--- Given records ---
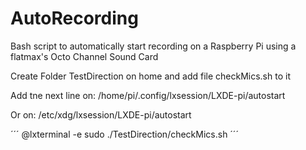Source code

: # AutoRecording
Bash script to automatically start recording on a Raspberry Pi using a flatmax's Octo Channel Sound Card

Create Folder TestDirection on home and add file checkMics.sh to it

Add tne next line on: /home/pi/.config/lxsession/LXDE-pi/autostart

Or on: /etc/xdg/lxsession/LXDE-pi/autostart 

´´´
  @lxterminal -e sudo ./TestDirection/checkMics.sh
´´´  
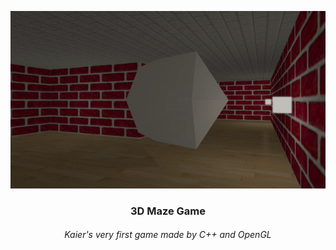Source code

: 


<div align="center">
  
![1](1.gif)

<h3>3D Maze Game</h3>

<h6 padding="-30px">Kaier's very first game made by C++ and OpenGL</h6>
  </div>
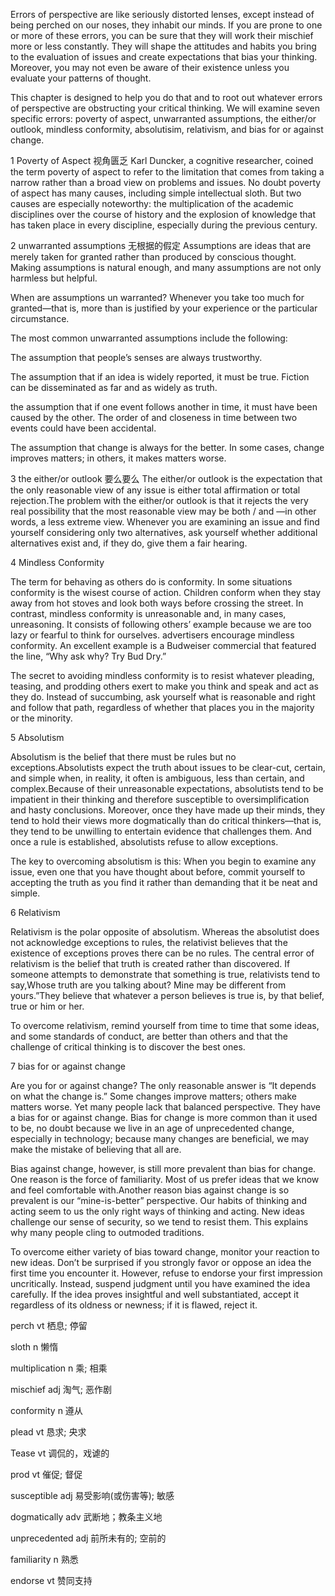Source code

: 

Errors of perspective are like seriously distorted lenses, except instead of being perched on our noses, they inhabit our minds. If you are prone to one or more of these errors, you can be sure that they will work their mischief more or less constantly. They will shape the attitudes and habits you bring to the evaluation of issues and create expectations that bias your thinking. Moreover, you may not even be aware of their existence unless you evaluate your patterns of thought. 

This chapter is designed to help you do that and to root out whatever errors of perspective are obstructing your critical thinking. We will examine seven specific errors: poverty of aspect, unwarranted assumptions, the either/or outlook, mindless conformity, absolutisim, relativism, and bias for or against change.

1 Poverty of Aspect
视角匮乏
Karl Duncker, a cognitive researcher, coined the term poverty of aspect to refer to the limitation that comes from taking a narrow rather than a broad view on problems and issues. No doubt poverty of aspect has many causes, including simple intellectual sloth. But two causes are especially noteworthy: the multiplication of the academic disciplines over the course of history and the explosion of knowledge that has taken place in every discipline, especially during the previous century.

2 unwarranted assumptions 
无根据的假定
Assumptions are ideas that are merely taken for granted rather than produced by conscious thought. Making assumptions is natural enough, and many assumptions are not only harmless but helpful.

When are assumptions un warranted? Whenever you take too much for granted—that is, more than is justified by your experience or the particular circumstance.

The most common unwarranted assumptions include the following: 

The assumption that people’s senses are always trustworthy. 

The assumption that if an idea is widely reported, it must be true. Fiction can be disseminated as far and as widely as truth.

the assumption that if one event follows another in time, it must have been caused by the other. The order of and closeness in time between two events could have been accidental.

The assumption that change is always for the better. In some cases, change improves matters; in others, it makes matters worse.

3 the either/or outlook
要么要么
The either/or outlook is the expectation that the only reasonable view of any issue is either total affirmation or total rejection.The problem with the either/or outlook is that it rejects the very real possibility that the most reasonable view may be both / and —in other words, a less extreme view. Whenever you are examining an issue and find yourself considering only two alternatives, ask yourself whether additional alternatives exist and, if they do, give them a fair hearing.

4 Mindless Conformity

The term for behaving as others do is conformity. In some situations conformity is the wisest course of action. Children conform when they stay away from hot stoves and look both ways before crossing the street. In contrast, mindless conformity is unreasonable and, in many cases, unreasoning. It consists of following others’ example because we are too lazy or fearful to think for ourselves. advertisers encourage mindless conformity. An excellent example is a Budweiser commercial that featured the line, “Why ask why? Try Bud Dry.”

The secret to avoiding mindless conformity is to resist whatever pleading, teasing, and prodding others exert to make you think and speak and act as they do. Instead of succumbing, ask yourself what is reasonable and right and follow that path, regardless of whether that places you in the majority or the minority.

5 Absolutism

Absolutism is the belief that there must be rules but no exceptions.Absolutists expect the truth about issues to be clear-cut, certain, and simple when, in reality, it often is ambiguous, less than certain, and complex.Because of their unreasonable expectations, absolutists tend to be impatient in their thinking and therefore susceptible to oversimplification and hasty conclusions. Moreover, once they have made up their minds, they tend to hold their views more dogmatically than do critical thinkers—that is, they tend to be unwilling to entertain evidence that challenges them. And once a rule is established, absolutists refuse to allow exceptions.

The key to overcoming absolutism is this: When you begin to examine any issue, even one that you have thought about before, commit yourself to accepting the truth as you find it rather than demanding that it be neat and simple.

6 Relativism

Relativism is the polar opposite of absolutism. Whereas the absolutist does not acknowledge exceptions to rules, the relativist believes that the existence of exceptions proves there can be no rules. The central error of relativism is the belief that truth is created rather than discovered. If someone attempts to demonstrate that something is true, relativists tend to say,Whose truth are you talking about? Mine may be different from yours.”They believe that whatever a person believes is true is, by that belief, true or him or her.

To overcome relativism, remind yourself from time to time that some ideas, and some standards of conduct, are better than others and that the challenge of critical thinking is to discover the best ones.

7 bias for or against change

Are you for or against change? The only reasonable answer is “It depends on what the change is.” Some changes improve matters; others make matters worse. Yet many people lack that balanced perspective. They have a bias for or against change. Bias for change is more common than it used to be, no doubt because we live in an age of unprecedented change, especially in technology; because many changes are beneficial, we may make the mistake of believing that all are.

Bias against change, however, is still more prevalent than bias for change. One reason is the force of familiarity. Most of us prefer ideas that we know and feel comfortable with.Another reason bias against change is so prevalent is our “mine-is-better” perspective. Our habits of thinking and acting seem to us the only right ways of thinking and acting. New ideas challenge our sense of security, so we tend to resist them. This explains why many people cling to outmoded traditions.

To overcome either variety of bias toward change, monitor your reaction to new ideas. Don’t be surprised if you strongly favor or oppose an idea the first time you encounter it. However, refuse to endorse your first impression uncritically. Instead, suspend judgment until you have examined the idea carefully. If the idea proves insightful and well substantiated, accept it regardless of its oldness or newness; if it is flawed, reject it.

perch vt   栖息; 停留

sloth n 懒惰

multiplication n 乘; 相乘

mischief adj 淘气; 恶作剧

conformity n 遵从

plead vt 恳求; 央求

Tease vt 调侃的，戏谑的

prod vt 催促; 督促

susceptible adj 易受影响(或伤害等); 敏感

dogmatically adv 武断地；教条主义地

unprecedented adj 前所未有的; 空前的

familiarity n 熟悉

endorse vt   赞同支持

--- Exercise description ---
Every entry above should be written out again verbatim, with no pictures included.

--- Written solution ---
Source code

: # AutoRecording
Bash script to automatically start recording on a Raspberry Pi using a flatmax's Octo Channel Sound Card

Create Folder TestDirection on home and add file checkMics.sh to it

Add tne next line on: /home/pi/.config/lxsession/LXDE-pi/autostart

Or on: /etc/xdg/lxsession/LXDE-pi/autostart 

´´´
  @lxterminal -e sudo ./TestDirection/checkMics.sh
´´´  
Source code

: 


<div align="center">
  
![1](1.gif)

<h3>3D Maze Game</h3>

<h6 padding="-30px">Kaier's very first game made by C++ and OpenGL</h6>
  </div>
Source code

: 

Errors of perspective are like seriously distorted lenses, except instead of being perched on our noses, they inhabit our minds. If you are prone to one or more of these errors, you can be sure that they will work their mischief more or less constantly. They will shape the attitudes and habits you bring to the evaluation of issues and create expectations that bias your thinking. Moreover, you may not even be aware of their existence unless you evaluate your patterns of thought. 

This chapter is designed to help you do that and to root out whatever errors of perspective are obstructing your critical thinking. We will examine seven specific errors: poverty of aspect, unwarranted assumptions, the either/or outlook, mindless conformity, absolutisim, relativism, and bias for or against change.

1 Poverty of Aspect
视角匮乏
Karl Duncker, a cognitive researcher, coined the term poverty of aspect to refer to the limitation that comes from taking a narrow rather than a broad view on problems and issues. No doubt poverty of aspect has many causes, including simple intellectual sloth. But two causes are especially noteworthy: the multiplication of the academic disciplines over the course of history and the explosion of knowledge that has taken place in every discipline, especially during the previous century.

2 unwarranted assumptions 
无根据的假定
Assumptions are ideas that are merely taken for granted rather than produced by conscious thought. Making assumptions is natural enough, and many assumptions are not only harmless but helpful.

When are assumptions un warranted? Whenever you take too much for granted—that is, more than is justified by your experience or the particular circumstance.

The most common unwarranted assumptions include the following: 

The assumption that people’s senses are always trustworthy. 

The assumption that if an idea is widely reported, it must be true. Fiction can be disseminated as far and as widely as truth.

the assumption that if one event follows another in time, it must have been caused by the other. The order of and closeness in time between two events could have been accidental.

The assumption that change is always for the better. In some cases, change improves matters; in others, it makes matters worse.

3 the either/or outlook
要么要么
The either/or outlook is the expectation that the only reasonable view of any issue is either total affirmation or total rejection.The problem with the either/or outlook is that it rejects the very real possibility that the most reasonable view may be both / and —in other words, a less extreme view. Whenever you are examining an issue and find yourself considering only two alternatives, ask yourself whether additional alternatives exist and, if they do, give them a fair hearing.

4 Mindless Conformity

The term for behaving as others do is conformity. In some situations conformity is the wisest course of action. Children conform when they stay away from hot stoves and look both ways before crossing the street. In contrast, mindless conformity is unreasonable and, in many cases, unreasoning. It consists of following others’ example because we are too lazy or fearful to think for ourselves. advertisers encourage mindless conformity. An excellent example is a Budweiser commercial that featured the line, “Why ask why? Try Bud Dry.”

The secret to avoiding mindless conformity is to resist whatever pleading, teasing, and prodding others exert to make you think and speak and act as they do. Instead of succumbing, ask yourself what is reasonable and right and follow that path, regardless of whether that places you in the majority or the minority.

5 Absolutism

Absolutism is the belief that there must be rules but no exceptions.Absolutists expect the truth about issues to be clear-cut, certain, and simple when, in reality, it often is ambiguous, less than certain, and complex.Because of their unreasonable expectations, absolutists tend to be impatient in their thinking and therefore susceptible to oversimplification and hasty conclusions. Moreover, once they have made up their minds, they tend to hold their views more dogmatically than do critical thinkers—that is, they tend to be unwilling to entertain evidence that challenges them. And once a rule is established, absolutists refuse to allow exceptions.

The key to overcoming absolutism is this: When you begin to examine any issue, even one that you have thought about before, commit yourself to accepting the truth as you find it rather than demanding that it be neat and simple.

6 Relativism

Relativism is the polar opposite of absolutism. Whereas the absolutist does not acknowledge exceptions to rules, the relativist believes that the existence of exceptions proves there can be no rules. The central error of relativism is the belief that truth is created rather than discovered. If someone attempts to demonstrate that something is true, relativists tend to say,Whose truth are you talking about? Mine may be different from yours.”They believe that whatever a person believes is true is, by that belief, true or him or her.

To overcome relativism, remind yourself from time to time that some ideas, and some standards of conduct, are better than others and that the challenge of critical thinking is to discover the best ones.

7 bias for or against change

Are you for or against change? The only reasonable answer is “It depends on what the change is.” Some changes improve matters; others make matters worse. Yet many people lack that balanced perspective. They have a bias for or against change. Bias for change is more common than it used to be, no doubt because we live in an age of unprecedented change, especially in technology; because many changes are beneficial, we may make the mistake of believing that all are.

Bias against change, however, is still more prevalent than bias for change. One reason is the force of familiarity. Most of us prefer ideas that we know and feel comfortable with.Another reason bias against change is so prevalent is our “mine-is-better” perspective. Our habits of thinking and acting seem to us the only right ways of thinking and acting. New ideas challenge our sense of security, so we tend to resist them. This explains why many people cling to outmoded traditions.

To overcome either variety of bias toward change, monitor your reaction to new ideas. Don’t be surprised if you strongly favor or oppose an idea the first time you encounter it. However, refuse to endorse your first impression uncritically. Instead, suspend judgment until you have examined the idea carefully. If the idea proves insightful and well substantiated, accept it regardless of its oldness or newness; if it is flawed, reject it.

perch vt   栖息; 停留

sloth n 懒惰

multiplication n 乘; 相乘

mischief adj 淘气; 恶作剧

conformity n 遵从

plead vt 恳求; 央求

Tease vt 调侃的，戏谑的

prod vt 催促; 督促

susceptible adj 易受影响(或伤害等); 敏感

dogmatically adv 武断地；教条主义地

unprecedented adj 前所未有的; 空前的

familiarity n 熟悉

endorse vt   赞同支持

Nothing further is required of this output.